[Tex/LaTex] Overfull \hbox warning – two plots side-by-side

minipagepsfragsubfloats

I am trying to create an environment for plotting two figures side-by-side:

    \begin{figure}[t] 
        \begin{minipage}[b]{0.49\textwidth}
            \flushleft
                \psfragfig[frame,mode=nonstop]{Plot_random_Breite_05_1}
                    \caption{Figur Nr. 8a} 
                    \label{fig:8a}
        \end{minipage}
\hspace*{14pt}% separation between the subfigures
        \begin{minipage}[b]{0.49\textwidth}
            \flushleft
                \psfragfig[frame,mode=nonstop]{Plot_random_Breite_05_2}
                    \caption{Figur Nr. 8b} 
                     \label{fig:8b}
        \end{minipage}
    \end{figure}

The output looks like this:
enter image description here

Unfortunately I get an "Overfull hbox" warning.
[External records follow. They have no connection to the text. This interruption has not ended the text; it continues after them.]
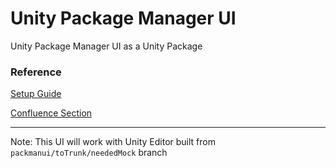 # Unity Package Manager UI

Unity Package Manager UI as a Unity Package 

### Reference
[Setup Guide](https://docs.google.com/a/unity3d.com/document/d/1AKEQw49zxdrII68z1adecUXs8jG1qsoABp9fPqjMiZY/edit?usp=sharing)

[Confluence Section](https://confluence.hq.unity3d.com/display/PAX/Packages+UX+Home)


---

Note: This UI will work with Unity Editor built from `packmanui/toTrunk/neededMock` branch

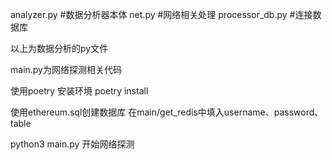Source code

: analyzer.py #数据分析器本体
net.py  #网络相关处理
processor_db.py #连接数据库

以上为数据分析的py文件

main.py为网络探测相关代码

使用poetry 安装环境
poetry install

使用ethereum.sql创建数据库
在main/get_redis中填入username、password、table

python3 main.py
开始网络探测

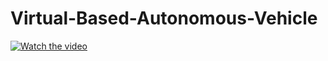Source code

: # Virtual-Based-Autonomous-Vehicle
[![Watch the video](https://img.youtube.com/vi/LcKpQ1-Twt4/maxresdefault.jpg)](https://youtu.be/LcKpQ1-Twt4)
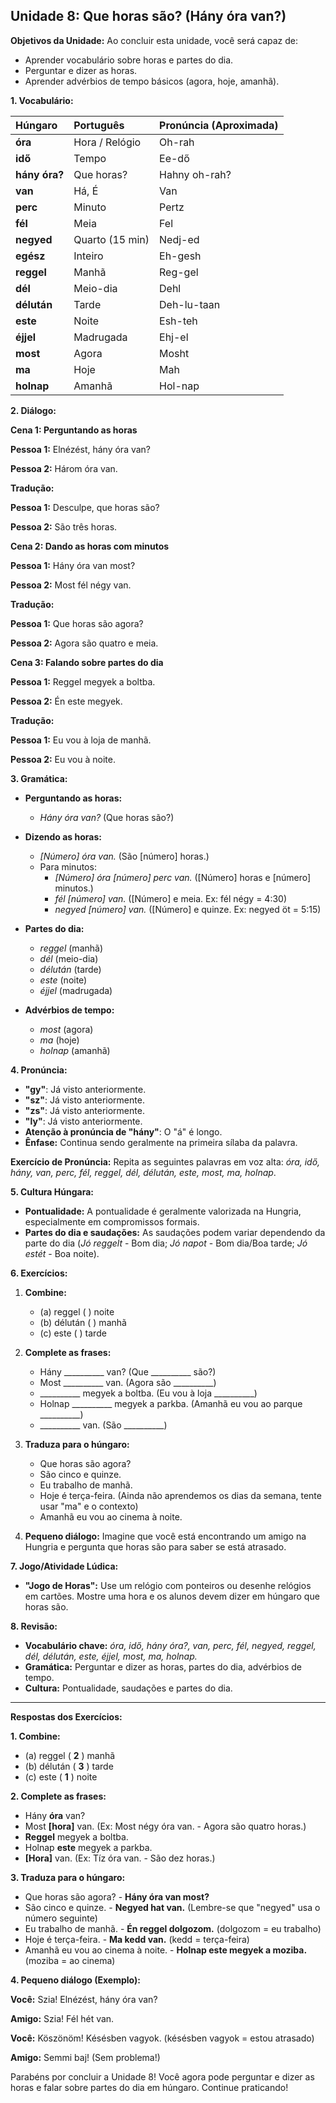 ## Unidade 8: Que horas são? (Hány óra van?)

**Objetivos da Unidade:** Ao concluir esta unidade, você será capaz de:

* Aprender vocabulário sobre horas e partes do dia.
* Perguntar e dizer as horas.
* Aprender advérbios de tempo básicos (agora, hoje, amanhã).

**1. Vocabulário:**

| Húngaro        | Português       | Pronúncia (Aproximada) |
| :------------- | :--------------- | :--------------------- |
| **óra** | Hora / Relógio  | Oh-rah                |
| **idő** | Tempo          | Ee-dő                 |
| **hány óra?** | Que horas?     | Hahny oh-rah?         |
| **van** | Há, É          | Van                   |
| **perc** | Minuto         | Pertz                 |
| **fél** | Meia           | Fel                   |
| **negyed** | Quarto (15 min) | Nedj-ed               |
| **egész** | Inteiro         | Eh-gesh              |
| **reggel** | Manhã          | Reg-gel               |
| **dél** | Meio-dia       | Dehl                  |
| **délután** | Tarde          | Deh-lu-taan            |
| **este** | Noite          | Esh-teh               |
| **éjjel** | Madrugada      | Ehj-el                |
| **most** | Agora          | Mosht                 |
| **ma** | Hoje           | Mah                   |
| **holnap** | Amanhã         | Hol-nap               |

**2. Diálogo:**

**Cena 1: Perguntando as horas**

**Pessoa 1:** Elnézést, hány óra van?

**Pessoa 2:** Három óra van.

**Tradução:**

**Pessoa 1:** Desculpe, que horas são?

**Pessoa 2:** São três horas.

**Cena 2: Dando as horas com minutos**

**Pessoa 1:** Hány óra van most?

**Pessoa 2:** Most fél négy van.

**Tradução:**

**Pessoa 1:** Que horas são agora?

**Pessoa 2:** Agora são quatro e meia.

**Cena 3: Falando sobre partes do dia**

**Pessoa 1:** Reggel megyek a boltba.

**Pessoa 2:** Én este megyek.

**Tradução:**

**Pessoa 1:** Eu vou à loja de manhã.

**Pessoa 2:** Eu vou à noite.

**3. Gramática:**

* **Perguntando as horas:**
    * *Hány óra van?* (Que horas são?)

* **Dizendo as horas:**
    * *[Número] óra van.* (São \[número] horas.)
    * Para minutos:
        * *[Número] óra [número] perc van.* (\[Número] horas e \[número] minutos.)
        * *fél \[número] van.* (\[Número] e meia. Ex: fél négy = 4:30)
        * *negyed \[número] van.* (\[Número] e quinze. Ex: negyed öt = 5:15)

* **Partes do dia:**
    * *reggel* (manhã)
    * *dél* (meio-dia)
    * *délután* (tarde)
    * *este* (noite)
    * *éjjel* (madrugada)

* **Advérbios de tempo:**
    * *most* (agora)
    * *ma* (hoje)
    * *holnap* (amanhã)

**4. Pronúncia:**

* **"gy"**: Já visto anteriormente.
* **"sz"**: Já visto anteriormente.
* **"zs"**: Já visto anteriormente.
* **"ly"**: Já visto anteriormente.
* **Atenção à pronúncia de "hány"**: O "á" é longo.
* **Ênfase:** Continua sendo geralmente na primeira sílaba da palavra.

**Exercício de Pronúncia:** Repita as seguintes palavras em voz alta: *óra, idő, hány, van, perc, fél, reggel, dél, délután, este, most, ma, holnap*.

**5. Cultura Húngara:**

* **Pontualidade:** A pontualidade é geralmente valorizada na Hungria, especialmente em compromissos formais.
* **Partes do dia e saudações:** As saudações podem variar dependendo da parte do dia (*Jó reggelt* - Bom dia; *Jó napot* - Bom dia/Boa tarde; *Jó estét* - Boa noite).

**6. Exercícios:**

1.  **Combine:**
    * (a) reggel ( ) noite
    * (b) délután ( ) manhã
    * (c) este ( ) tarde

2.  **Complete as frases:**
    * Hány __________ van? (Que __________ são?)
    * Most __________ van. (Agora são __________)
    * __________ megyek a boltba. (Eu vou à loja __________)
    * Holnap __________ megyek a parkba. (Amanhã eu vou ao parque __________)
    * __________ van. (São __________)

3.  **Traduza para o húngaro:**
    * Que horas são agora?
    * São cinco e quinze.
    * Eu trabalho de manhã.
    * Hoje é terça-feira. (Ainda não aprendemos os dias da semana, tente usar "ma" e o contexto)
    * Amanhã eu vou ao cinema à noite.

4.  **Pequeno diálogo:** Imagine que você está encontrando um amigo na Hungria e pergunta que horas são para saber se está atrasado.

**7. Jogo/Atividade Lúdica:**

* **"Jogo de Horas":** Use um relógio com ponteiros ou desenhe relógios em cartões. Mostre uma hora e os alunos devem dizer em húngaro que horas são.

**8. Revisão:**

* **Vocabulário chave:** *óra, idő, hány óra?, van, perc, fél, negyed, reggel, dél, délután, este, éjjel, most, ma, holnap.*
* **Gramática:** Perguntar e dizer as horas, partes do dia, advérbios de tempo.
* **Cultura:** Pontualidade, saudações e partes do dia.

---

**Respostas dos Exercícios:**

**1. Combine:**

* (a) reggel ( **2** ) manhã
* (b) délután ( **3** ) tarde
* (c) este ( **1** ) noite

**2. Complete as frases:**

* Hány **óra** van?
* Most **[hora]** van. (Ex: Most négy óra van. - Agora são quatro horas.)
* **Reggel** megyek a boltba.
* Holnap **este** megyek a parkba.
* **[Hora]** van. (Ex: Tíz óra van. - São dez horas.)

**3. Traduza para o húngaro:**

* Que horas são agora? - **Hány óra van most?**
* São cinco e quinze. - **Negyed hat van.** (Lembre-se que "negyed" usa o número seguinte)
* Eu trabalho de manhã. - **Én reggel dolgozom.** (dolgozom = eu trabalho)
* Hoje é terça-feira. - **Ma kedd van.** (kedd = terça-feira)
* Amanhã eu vou ao cinema à noite. - **Holnap este megyek a moziba.** (moziba = ao cinema)

**4. Pequeno diálogo (Exemplo):**

**Você:** Szia! Elnézést, hány óra van?

**Amigo:** Szia! Fél hét van.

**Você:** Köszönöm! Késésben vagyok. (késésben vagyok = estou atrasado)

**Amigo:** Semmi baj! (Sem problema!)

Parabéns por concluir a Unidade 8! Você agora pode perguntar e dizer as horas e falar sobre partes do dia em húngaro. Continue praticando!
I tried several things to remove this warning:

  • remove \hspace
  • smaller width (0.4\textwidth)
  • \linewidth instead of \textwidth
  • subfigure instead of minipage

Nothing helped. The plot is not scaled, the textwidth is about 9cm and the size of the plot is about 3cm.

Has someone an idea? Can't figure out where the bug is -.-

If I use \hfill as recommended below, my code and the output look like this:

\begin{figure}[t] 
    \begin{minipage}[b]{0.49\textwidth}
        \raggedright
            \psfragfig[frame,mode=nonstop]{Plot_random_Breite_05_1}
                \caption{Figur Nr. 8a} 
                \label{fig:8a}
    \end{minipage}\hfill
     \begin{minipage}[b]{0.49\textwidth}
        \raggedleft
            \psfragfig[frame,mode=nonstop]{Plot_random_Breite_05_2}
                \caption{Figur Nr. 8b} 
                 \label{fig:8b}
    \end{minipage}
\end{figure}

enter image description here

As you can see I would prefer, if both picture align with the margins.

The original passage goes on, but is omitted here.